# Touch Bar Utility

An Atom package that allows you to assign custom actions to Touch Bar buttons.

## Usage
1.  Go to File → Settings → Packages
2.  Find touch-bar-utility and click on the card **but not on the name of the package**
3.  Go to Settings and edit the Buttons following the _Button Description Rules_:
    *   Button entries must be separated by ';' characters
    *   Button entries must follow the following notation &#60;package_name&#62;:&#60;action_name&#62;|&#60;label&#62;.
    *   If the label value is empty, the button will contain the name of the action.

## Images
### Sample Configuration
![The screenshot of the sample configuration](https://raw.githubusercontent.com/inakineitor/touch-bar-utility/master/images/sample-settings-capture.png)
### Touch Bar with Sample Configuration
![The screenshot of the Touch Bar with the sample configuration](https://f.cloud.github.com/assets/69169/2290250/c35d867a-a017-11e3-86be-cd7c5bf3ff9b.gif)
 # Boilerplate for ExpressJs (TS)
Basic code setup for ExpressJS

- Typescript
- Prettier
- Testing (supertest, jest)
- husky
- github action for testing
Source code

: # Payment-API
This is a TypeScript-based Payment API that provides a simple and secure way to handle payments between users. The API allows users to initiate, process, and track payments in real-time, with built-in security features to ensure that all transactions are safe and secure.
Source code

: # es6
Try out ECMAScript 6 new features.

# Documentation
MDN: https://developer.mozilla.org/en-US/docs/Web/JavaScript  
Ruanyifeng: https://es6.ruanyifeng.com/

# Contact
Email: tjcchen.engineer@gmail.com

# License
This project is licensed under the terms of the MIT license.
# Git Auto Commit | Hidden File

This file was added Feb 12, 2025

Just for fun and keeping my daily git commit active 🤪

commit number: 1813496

**HOW TO COMPLETE THIS TASK**:
Lines with the string "Payment" in the data above: say how many there are, giving the number alone.

**REPLY**:
2